Friday, January 02, 2009

SİZİN DERDİNİZ NEDİR? (67)




İngilizce öğrenmek veya İngilizcelerini geliştirmek isteyen kişilerle konuşurken, bu konudaki hedeflerini soruyorum. Cevap olarak en çok duyduğum cümleyse “derdimi anlatacak kadar İngilizce öğrenmek istiyorum!” şeklindeki ifadedir. Bu ifadeyi duyunca espriyle karışık bir şekilde “peki sizin derdiniz nedir?” diye soruyorum. Bu ifadeyi duyan muhataplarım genellikle, küçük bir şaşkınlık yaşadıktan sonra gülümsemeye ve “evet benim derdim nedir” diye düşünmeye başlıyorlar.

Evet sizin derdiniz nedir?

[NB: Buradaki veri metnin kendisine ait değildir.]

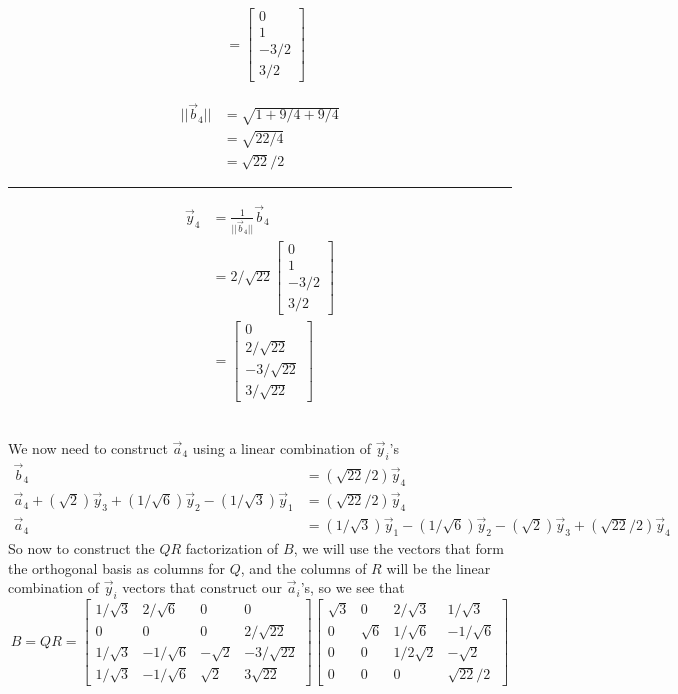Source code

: \documentclass{report}
\begin{document}
\begin{minipage}{0.45\textwidth}
$$\begin{aligned}
&=\begin{bmatrix}0\\1\\-3/2\\3/2\end{bmatrix}
\end{aligned}
$$
\end{minipage}
\begin{minipage}{0.45\textwidth}
$$
\begin{aligned}
||\vec{b}_4||&=\sqrt{1+9/4+9/4}\\
&=\sqrt{22/4}\\
&=\sqrt{22}/2
\end{aligned}
$$
\hrule
\vspace{0.5em}
$$
\begin{aligned}
\vec{y}_4&=\frac{1}{||\vec{b}_4||}\vec{b}_4\\
&=2/\sqrt{22}\begin{bmatrix}0\\1\\-3/2\\3/2\end{bmatrix}\\
&=\begin{bmatrix}0\\2/\sqrt{22}\\-3/\sqrt{22}\\3/\sqrt{22}\end{bmatrix}
\end{aligned}
$$
\end{minipage}\\
We now need to construct $\vec{a}_4$ using a linear combination of $\vec{y}_i$'s
$$
\begin{aligned}
\vec{b}_4&=(\sqrt{22}/2)\vec{y}_4\\
\vec{a}_4 +(\sqrt{2})\vec{y}_3+(1/\sqrt{6})\vec{y}_2-(1/\sqrt{3})\vec{y}_1&=(\sqrt{22}/2)\vec{y}_4\\
\vec{a}_4 &= (1/\sqrt{3})\vec{y}_1 - (1/\sqrt{6})\vec{y}_2 - (\sqrt{2})\vec{y}_3 + (\sqrt{22}/2)\vec{y}_4
\end{aligned}
$$
So now to construct the $QR$ factorization of $B$,  we will use the vectors that form the orthogonal basis as columns for $Q$,  and the columns of $R$ will be the linear combination of $\vec{y}_i$ vectors that construct our $\vec{a}_i$'s,  so we see that
$$
B = QR = \begin{bmatrix} 
1/\sqrt{3}&2/\sqrt{6}&0&0\\
0&0&0&2/\sqrt{22}\\
1/\sqrt{3}&-1/\sqrt{6}&-\sqrt{2}&-3/\sqrt{22}\\
1/\sqrt{3}&-1/\sqrt{6}&\sqrt{2}&3\sqrt{22}
\end{bmatrix}\begin{bmatrix}
\sqrt{3}&0&2/\sqrt{3}&1/\sqrt{3}\\
0&\sqrt{6}&1/\sqrt{6}&-1/\sqrt{6}\\
0&0&1/2\sqrt{2}&-\sqrt{2}\\
0&0&0&\sqrt{22}/2
\end{bmatrix}
$$
\end{document}
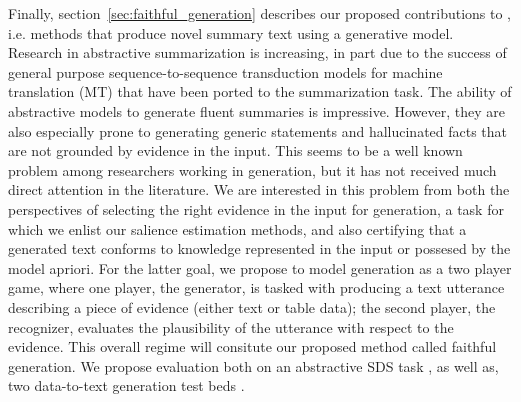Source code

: Finally, section~\ref{sec:faithful_generation} describes our proposed 
contributions to
, i.e. methods that produce novel 
summary text using a generative model. 
Research in abstractive summarization is increasing, in part due to
the success of general purpose sequence-to-sequence transduction models 
for machine translation (MT) that have been ported to the summarization task.
The ability of abstractive models to generate fluent 
summaries is impressive. However, they are also especially prone 
to generating generic statements and hallucinated facts that are not grounded 
by evidence in the input. This seems to be a well known problem among 
researchers working
in generation, but it has not received much direct attention in the literature.
We are interested in this problem from both the perspectives of selecting
the right evidence in the input for generation, a task for which we enlist
our salience estimation methods, and also certifying that a generated text
conforms to knowledge represented in the input or possesed by the model
apriori. For the latter goal, we propose to model generation as a two player
game, where one player, the generator, is tasked with producing a text
utterance describing a piece of evidence (either text or table data);
the second player, the recognizer, %
evaluates the plausibility of the utterance with respect to the evidence.
This overall regime will consitute our proposed method called
 faithful generation.
We propose 
evaluation both on an abstractive SDS task \citep{volske2017tl}, 
as well as, two data-to-text generation 
test beds \citep{lebret2016neural,novikova2017e2e}.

Yani İngilizce konuşmak istiyorsanız bir “derdiniz”, yani iletmek istediğiniz bir mesaj ve dolayısıyla ulaşmayı hedeflediğiniz bir iletişim kalitesi vardır. “Derdimi anlatmak istiyorum” ifadesi, ancak sizin netleştirebileceğiniz bir ifadedir.

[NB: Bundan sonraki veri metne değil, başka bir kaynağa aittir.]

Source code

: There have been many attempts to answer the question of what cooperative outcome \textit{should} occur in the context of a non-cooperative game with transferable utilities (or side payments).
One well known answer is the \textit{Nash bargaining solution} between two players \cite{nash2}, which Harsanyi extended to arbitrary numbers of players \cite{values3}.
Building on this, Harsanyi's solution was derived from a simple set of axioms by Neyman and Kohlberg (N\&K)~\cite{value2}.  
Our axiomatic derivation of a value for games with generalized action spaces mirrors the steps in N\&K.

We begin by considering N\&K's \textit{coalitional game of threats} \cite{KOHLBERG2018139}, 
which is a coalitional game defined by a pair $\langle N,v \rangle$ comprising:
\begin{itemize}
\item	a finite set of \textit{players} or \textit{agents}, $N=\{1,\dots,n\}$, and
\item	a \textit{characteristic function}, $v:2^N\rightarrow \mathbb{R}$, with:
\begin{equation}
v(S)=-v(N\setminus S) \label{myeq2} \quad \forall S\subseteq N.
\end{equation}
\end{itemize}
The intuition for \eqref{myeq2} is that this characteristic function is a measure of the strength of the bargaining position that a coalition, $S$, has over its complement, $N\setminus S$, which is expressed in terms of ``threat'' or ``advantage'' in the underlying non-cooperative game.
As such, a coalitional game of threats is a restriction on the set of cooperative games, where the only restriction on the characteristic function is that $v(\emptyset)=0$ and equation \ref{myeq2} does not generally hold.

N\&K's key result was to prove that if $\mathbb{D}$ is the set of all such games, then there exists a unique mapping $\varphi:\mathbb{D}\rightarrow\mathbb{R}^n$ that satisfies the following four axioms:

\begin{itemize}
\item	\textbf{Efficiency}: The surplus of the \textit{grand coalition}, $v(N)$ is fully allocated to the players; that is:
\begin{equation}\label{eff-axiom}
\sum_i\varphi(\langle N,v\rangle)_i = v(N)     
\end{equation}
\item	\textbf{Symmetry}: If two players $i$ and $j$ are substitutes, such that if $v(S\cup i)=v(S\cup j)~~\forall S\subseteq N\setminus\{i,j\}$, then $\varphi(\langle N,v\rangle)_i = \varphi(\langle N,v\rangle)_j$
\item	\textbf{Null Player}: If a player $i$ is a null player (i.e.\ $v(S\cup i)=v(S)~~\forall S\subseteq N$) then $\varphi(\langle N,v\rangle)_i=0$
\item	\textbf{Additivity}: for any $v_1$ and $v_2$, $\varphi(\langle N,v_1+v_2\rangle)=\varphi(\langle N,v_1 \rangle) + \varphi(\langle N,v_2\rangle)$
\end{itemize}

Bu durumda kişinin kendisini bir markayı konumlandırır gibi konumlandırması gerekir. Yani “ben kendimi nerede görmek istiyorum?” sorusunu sorup, İngilizce ile ilgili hedefini ona göre belirlemelidir. Yeni bir ürün veya hizmeti piyasaya sunmadan önce, o hizmeti veya ürünü satın alacak veya kullanacak olan hedef kitle belirlenir, yani o marka konumlandırılır. Dolayısıyla İngilizce öğrenmek isteyen birisi de kendisini görmek istediği konumu belirlemelidir. Bu konumu belirledikten sonra “derdinin” ne olduğu ortaya çıkar.

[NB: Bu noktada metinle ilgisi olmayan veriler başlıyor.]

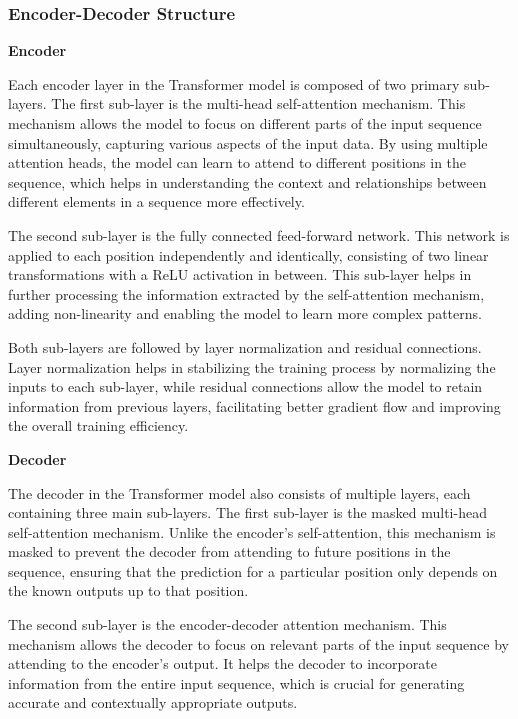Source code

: \subsubsection{Encoder-Decoder Structure}

\noindent\textbf{Encoder}

\noindent Each encoder layer in the Transformer model is composed of two primary sub-layers. The first sub-layer is the multi-head self-attention mechanism. This mechanism allows the model to focus on different parts of the input sequence simultaneously, capturing various aspects of the input data. By using multiple attention heads, the model can learn to attend to different positions in the sequence, which helps in understanding the context and relationships between different elements in a sequence more effectively.

The second sub-layer is the fully connected feed-forward network. This network is applied to each position independently and identically, consisting of two linear transformations with a ReLU activation in between. This sub-layer helps in further processing the information extracted by the self-attention mechanism, adding non-linearity and enabling the model to learn more complex patterns.

Both sub-layers are followed by layer normalization and residual connections. Layer normalization helps in stabilizing the training process by normalizing the inputs to each sub-layer, while residual connections allow the model to retain information from previous layers, facilitating better gradient flow and improving the overall training efficiency.
\vspace{10pt}

\noindent\textbf{Decoder}

\noindent The decoder in the Transformer model also consists of multiple layers, each containing three main sub-layers. The first sub-layer is the masked multi-head self-attention mechanism. Unlike the encoder's self-attention, this mechanism is masked to prevent the decoder from attending to future positions in the sequence, ensuring that the prediction for a particular position only depends on the known outputs up to that position.

The second sub-layer is the encoder-decoder attention mechanism. This mechanism allows the decoder to focus on relevant parts of the input sequence by attending to the encoder's output. It helps the decoder to incorporate information from the entire input sequence, which is crucial for generating accurate and contextually appropriate outputs.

Sözgelimi kendinizi yurt dışında ve şehirde kaybolmadan dolaşırken hayal ediyorsanız, yapacağınız şey bir İngilizce konuşma kılavuzunu çalışmaktır. Ama kendinizi yabancı kişilerle sosyal konularda ayrıntılı sohbetler yaparken hayal ediyorsanız, hedefiniz daha da ciddî demektir. O zaman da çalışma tarzınız daha farklı, ayrıntılı ve uzun vadeli olacaktır. Hedeflediğiniz iletişim süreçlerinin içerikleri fikirsel açıdan ne denli karmaşık ve dolu olursa, öğrenmeniz gereken dilin düzeyi o denli yüksek ve niteliği de o denli karmaşık olmak zorundadır.

Kişinin “derdi” anlaşıldıktan sonra, hedefleri belirlenir ve zihninde konuyla ilgili olarak oynayacak olan bir film belirlenir. Bunlar belirlendikten sonra öğrenci için çalışmak daha kolay olacaktır.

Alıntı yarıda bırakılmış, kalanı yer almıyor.